Task brief ::
Report every line of the listing below in which the string "PSGczDo" appears.

Source material ::

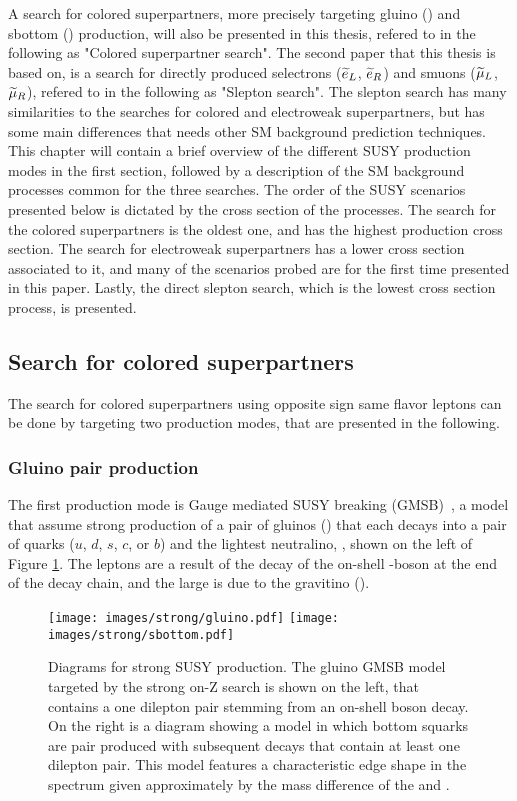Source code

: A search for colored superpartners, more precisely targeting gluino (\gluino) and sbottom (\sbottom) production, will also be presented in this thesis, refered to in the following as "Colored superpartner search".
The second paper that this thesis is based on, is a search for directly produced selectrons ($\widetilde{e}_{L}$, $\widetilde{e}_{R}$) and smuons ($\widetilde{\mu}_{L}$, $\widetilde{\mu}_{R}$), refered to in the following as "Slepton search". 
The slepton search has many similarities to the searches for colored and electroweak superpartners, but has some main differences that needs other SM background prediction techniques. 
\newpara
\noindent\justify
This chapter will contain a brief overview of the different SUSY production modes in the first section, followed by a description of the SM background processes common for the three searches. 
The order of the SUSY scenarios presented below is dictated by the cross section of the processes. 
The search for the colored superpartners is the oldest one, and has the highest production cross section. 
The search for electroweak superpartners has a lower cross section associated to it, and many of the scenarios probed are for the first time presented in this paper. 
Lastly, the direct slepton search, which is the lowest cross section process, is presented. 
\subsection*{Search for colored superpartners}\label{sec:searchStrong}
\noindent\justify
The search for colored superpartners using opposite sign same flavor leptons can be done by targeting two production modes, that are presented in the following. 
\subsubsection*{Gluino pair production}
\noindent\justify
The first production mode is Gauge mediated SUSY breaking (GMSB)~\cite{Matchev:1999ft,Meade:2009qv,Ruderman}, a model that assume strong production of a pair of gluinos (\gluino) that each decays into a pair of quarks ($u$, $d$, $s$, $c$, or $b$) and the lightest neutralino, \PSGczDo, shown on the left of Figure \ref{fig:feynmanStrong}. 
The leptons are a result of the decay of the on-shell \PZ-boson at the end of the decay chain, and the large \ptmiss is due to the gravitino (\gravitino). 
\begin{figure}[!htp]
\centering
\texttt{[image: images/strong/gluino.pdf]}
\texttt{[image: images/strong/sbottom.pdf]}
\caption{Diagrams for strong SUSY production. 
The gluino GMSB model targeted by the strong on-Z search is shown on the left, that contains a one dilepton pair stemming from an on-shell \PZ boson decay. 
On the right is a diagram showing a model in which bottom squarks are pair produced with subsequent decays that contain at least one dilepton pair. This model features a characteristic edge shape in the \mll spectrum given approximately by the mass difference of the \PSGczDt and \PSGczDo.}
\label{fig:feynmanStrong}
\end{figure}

==

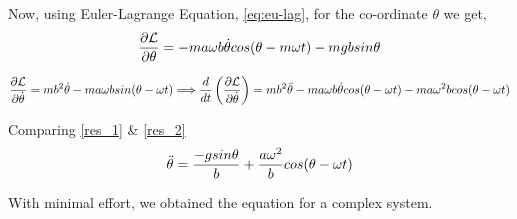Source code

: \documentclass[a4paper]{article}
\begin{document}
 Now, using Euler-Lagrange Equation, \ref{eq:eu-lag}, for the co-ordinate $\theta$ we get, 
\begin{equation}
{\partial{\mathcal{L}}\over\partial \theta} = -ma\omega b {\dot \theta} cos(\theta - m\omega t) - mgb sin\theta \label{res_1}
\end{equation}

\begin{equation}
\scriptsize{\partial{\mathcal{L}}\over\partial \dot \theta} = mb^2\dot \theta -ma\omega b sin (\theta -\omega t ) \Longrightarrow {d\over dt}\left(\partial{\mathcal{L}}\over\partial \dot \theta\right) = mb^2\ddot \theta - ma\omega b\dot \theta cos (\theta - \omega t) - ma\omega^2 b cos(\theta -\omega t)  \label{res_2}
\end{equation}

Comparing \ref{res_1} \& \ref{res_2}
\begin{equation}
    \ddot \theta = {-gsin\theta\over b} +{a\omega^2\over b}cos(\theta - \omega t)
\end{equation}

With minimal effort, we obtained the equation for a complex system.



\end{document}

Expected answer ::
The first production mode is Gauge mediated SUSY breaking (GMSB)~\cite{Matchev:1999ft,Meade:2009qv,Ruderman}, a model that assume strong production of a pair of gluinos (\gluino) that each decays into a pair of quarks ($u$, $d$, $s$, $c$, or $b$) and the lightest neutralino, \PSGczDo, shown on the left of Figure \ref{fig:feynmanStrong}. 
On the right is a diagram showing a model in which bottom squarks are pair produced with subsequent decays that contain at least one dilepton pair. This model features a characteristic edge shape in the \mll spectrum given approximately by the mass difference of the \PSGczDt and \PSGczDo.}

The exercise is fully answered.